=== Section Start ===
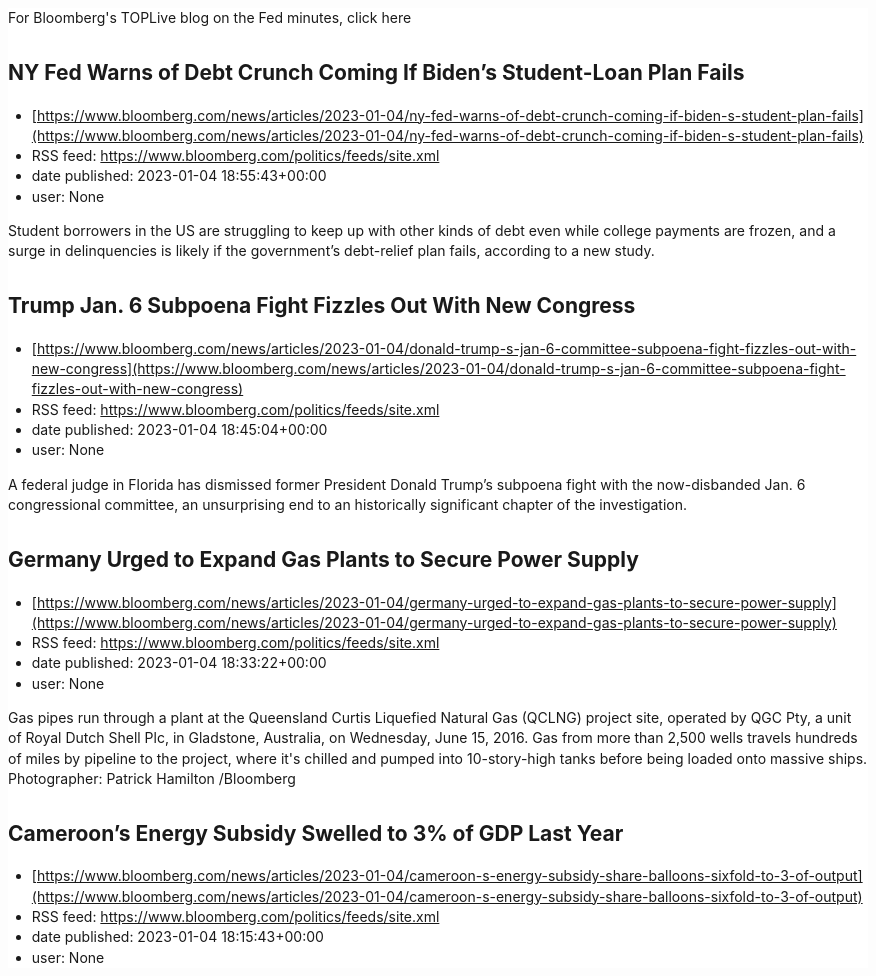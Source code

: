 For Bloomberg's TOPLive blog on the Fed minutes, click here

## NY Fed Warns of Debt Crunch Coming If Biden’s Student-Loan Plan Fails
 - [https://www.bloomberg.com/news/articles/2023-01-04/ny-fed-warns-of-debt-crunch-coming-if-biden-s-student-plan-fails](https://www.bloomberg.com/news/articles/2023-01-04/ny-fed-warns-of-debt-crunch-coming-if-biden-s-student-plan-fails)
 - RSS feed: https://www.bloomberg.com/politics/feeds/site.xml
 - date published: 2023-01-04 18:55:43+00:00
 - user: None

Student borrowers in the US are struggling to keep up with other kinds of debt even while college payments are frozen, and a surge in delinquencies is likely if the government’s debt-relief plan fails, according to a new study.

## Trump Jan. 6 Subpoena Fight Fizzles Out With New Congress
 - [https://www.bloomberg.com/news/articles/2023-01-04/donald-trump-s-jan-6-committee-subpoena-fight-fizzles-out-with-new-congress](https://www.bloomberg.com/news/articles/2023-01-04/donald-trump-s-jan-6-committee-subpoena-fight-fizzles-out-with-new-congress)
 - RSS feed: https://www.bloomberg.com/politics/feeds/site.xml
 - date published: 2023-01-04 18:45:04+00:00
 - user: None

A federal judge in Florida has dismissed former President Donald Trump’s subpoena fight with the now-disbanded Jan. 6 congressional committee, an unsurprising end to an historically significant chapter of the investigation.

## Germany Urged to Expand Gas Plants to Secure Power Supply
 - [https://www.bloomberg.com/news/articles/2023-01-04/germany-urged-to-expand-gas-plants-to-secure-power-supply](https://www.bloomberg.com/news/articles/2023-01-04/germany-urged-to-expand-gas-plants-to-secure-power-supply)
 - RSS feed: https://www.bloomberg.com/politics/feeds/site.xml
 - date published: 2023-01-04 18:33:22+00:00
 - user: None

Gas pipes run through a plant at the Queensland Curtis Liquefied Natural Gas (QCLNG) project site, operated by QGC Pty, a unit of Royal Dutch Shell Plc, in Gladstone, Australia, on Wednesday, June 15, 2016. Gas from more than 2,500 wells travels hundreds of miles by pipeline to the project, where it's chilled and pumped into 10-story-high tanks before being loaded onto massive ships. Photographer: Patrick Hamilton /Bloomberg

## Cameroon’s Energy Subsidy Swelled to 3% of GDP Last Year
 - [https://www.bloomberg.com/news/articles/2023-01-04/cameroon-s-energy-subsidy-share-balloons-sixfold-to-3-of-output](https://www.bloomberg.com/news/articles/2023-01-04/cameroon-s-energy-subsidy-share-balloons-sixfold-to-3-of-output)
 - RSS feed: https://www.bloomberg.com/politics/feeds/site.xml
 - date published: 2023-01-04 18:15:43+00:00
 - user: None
=== Section End ===
Restate word for word each line from the top of the listing down to and including the line that holds "Student borrowers in". Drop any pictures.

EXERCISE ANSWER:
Source code

: For Bloomberg's TOPLive blog on the Fed minutes, click here

## NY Fed Warns of Debt Crunch Coming If Biden’s Student-Loan Plan Fails
 - [https://www.bloomberg.com/news/articles/2023-01-04/ny-fed-warns-of-debt-crunch-coming-if-biden-s-student-plan-fails](https://www.bloomberg.com/news/articles/2023-01-04/ny-fed-warns-of-debt-crunch-coming-if-biden-s-student-plan-fails)
 - RSS feed: https://www.bloomberg.com/politics/feeds/site.xml
 - date published: 2023-01-04 18:55:43+00:00
 - user: None

Student borrowers in the US are struggling to keep up with other kinds of debt even while college payments are frozen, and a surge in delinquencies is likely if the government’s debt-relief plan fails, according to a new study.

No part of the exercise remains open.